Dolore e malattia: traiettorie di tempi e arte

Rappresentare e cercare senso: l’arte disegna la forma e la dimensione dello svelamento del dolore, della sofferenza, della vita. Segue traiettorie che congiungono distanze di tempo e di temi, tesse narrazioni religiose, se ne allontana, si dilata sulla condizione umana. 

Il dolore umano rappresentato attraverso le Sacre Scritture

L’iconografia del dolore è il grido della Maddalena, nel volto travolto dalla forza di un vento che sospinge all’indietro il velo e le vesti della donna, nel Compianto1 di Niccolò Dell’Arca (1463). Ed è narrata nel pianto di Maria e delle donne ai piedi della croce e in quello dell’apostolo Giovanni, nei loro corpi che si stringono, che si abbandonano allo svenimento. Il dolore è strazio interiore e si palesa nell’atto scomposto dell’angelo che si lacera la tunica nella Crocifissione 2 di Giotto alla Cappella degli Scrovegni di Padova (1303-1305). La sofferenza attraversa il corpo di Cristo, Ecce Homo3, flagellato, piagato, nelle forme di Antonello da Messina (1474). E si mostra nell’esposizione del corpo rapito dalla morte in croce e nella deposizione, come nel Polittico di Grünewald4 (1512- 1516), opera per l’altare del monastero di Issenheim (Francia), da secoli luogo di cura dell’ergotismo e altre malattie devastanti della pelle. Qui, di fronte a Cristo, contorto e sfigurato, è offerta la propria malattia e invocata la guarigione.

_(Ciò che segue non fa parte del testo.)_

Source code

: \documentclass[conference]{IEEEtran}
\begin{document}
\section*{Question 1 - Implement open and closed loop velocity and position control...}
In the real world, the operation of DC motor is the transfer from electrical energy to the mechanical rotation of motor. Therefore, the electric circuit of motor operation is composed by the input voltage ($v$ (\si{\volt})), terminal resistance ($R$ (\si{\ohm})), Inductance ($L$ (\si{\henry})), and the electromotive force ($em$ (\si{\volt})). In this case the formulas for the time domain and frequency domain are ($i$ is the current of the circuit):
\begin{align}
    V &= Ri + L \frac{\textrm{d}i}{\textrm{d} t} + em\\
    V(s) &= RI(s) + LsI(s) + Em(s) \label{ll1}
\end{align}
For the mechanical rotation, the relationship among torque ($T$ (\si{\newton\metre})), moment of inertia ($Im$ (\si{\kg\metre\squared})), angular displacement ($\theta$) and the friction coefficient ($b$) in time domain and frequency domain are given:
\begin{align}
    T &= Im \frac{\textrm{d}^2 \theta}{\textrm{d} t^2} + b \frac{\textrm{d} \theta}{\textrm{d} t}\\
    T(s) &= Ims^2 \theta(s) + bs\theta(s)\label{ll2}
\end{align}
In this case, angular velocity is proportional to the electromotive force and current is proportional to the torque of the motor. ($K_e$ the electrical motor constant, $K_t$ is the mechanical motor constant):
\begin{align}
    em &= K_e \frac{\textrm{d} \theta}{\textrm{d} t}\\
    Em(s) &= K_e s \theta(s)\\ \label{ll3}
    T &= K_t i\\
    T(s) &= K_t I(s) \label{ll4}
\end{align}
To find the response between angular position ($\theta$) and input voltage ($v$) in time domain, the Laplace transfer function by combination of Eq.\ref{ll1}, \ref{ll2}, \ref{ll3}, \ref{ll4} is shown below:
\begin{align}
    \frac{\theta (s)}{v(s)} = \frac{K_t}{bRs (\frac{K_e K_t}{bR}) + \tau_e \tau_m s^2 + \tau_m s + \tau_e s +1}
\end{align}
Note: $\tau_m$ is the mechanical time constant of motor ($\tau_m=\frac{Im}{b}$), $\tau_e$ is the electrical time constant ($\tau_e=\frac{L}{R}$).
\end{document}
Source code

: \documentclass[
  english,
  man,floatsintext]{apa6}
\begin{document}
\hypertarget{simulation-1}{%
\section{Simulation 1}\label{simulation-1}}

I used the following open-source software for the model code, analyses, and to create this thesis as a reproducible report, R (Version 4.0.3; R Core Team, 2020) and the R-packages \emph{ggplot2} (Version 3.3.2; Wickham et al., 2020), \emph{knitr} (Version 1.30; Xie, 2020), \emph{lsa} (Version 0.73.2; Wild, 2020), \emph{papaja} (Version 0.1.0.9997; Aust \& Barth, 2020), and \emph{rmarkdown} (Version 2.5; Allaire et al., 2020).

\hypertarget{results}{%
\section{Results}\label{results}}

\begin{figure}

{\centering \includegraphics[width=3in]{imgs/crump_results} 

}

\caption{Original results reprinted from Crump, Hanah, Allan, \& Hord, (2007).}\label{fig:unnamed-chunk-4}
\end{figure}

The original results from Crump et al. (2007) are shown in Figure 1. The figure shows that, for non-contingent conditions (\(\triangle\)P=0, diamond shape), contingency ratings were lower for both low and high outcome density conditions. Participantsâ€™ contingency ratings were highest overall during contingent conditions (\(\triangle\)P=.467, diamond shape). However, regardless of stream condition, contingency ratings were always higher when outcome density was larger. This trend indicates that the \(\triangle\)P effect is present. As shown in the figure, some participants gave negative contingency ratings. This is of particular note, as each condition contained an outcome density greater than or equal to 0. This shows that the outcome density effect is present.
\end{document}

Iconografia cristologica nei drammi della realtà contemporanea

L’arte pensa il senso della salvezza attraverso la croce, ricerca i toni della luce che è rinascita, trionfo dalla morte e procede dal buio umano del sepolcro, della fine e del vuoto. Il dolore indossa forme, colori e gesti dell’Uomo delle Scritture per rivestire l’umanità ferita e la ricerca di senso, sospesa e smarrita della contemporaneità. Ne lascia l’impronta nelle Crocifissioni5 di Chagall, dipingendo morte e assenza di redenzione, il martirio di un uomo e un popolo nei pogrom russi e nei ghetti nazisti. La croce e il martirio si fanno stilemi, intrecciano i temi sociali. Il tormento diventa metafora della crudeltà del quotidiano, scava nei drammi individuali e collettivi. Ne tramanda l’icona Ecce Homo6 di Mark Wallinger (1999-2000), scultura di un perseguitato esposto, le mani legate alla schiena e una corona di filo spinato, grido muto contro la violazione dei diritti umani e delle libertà politiche e religiose.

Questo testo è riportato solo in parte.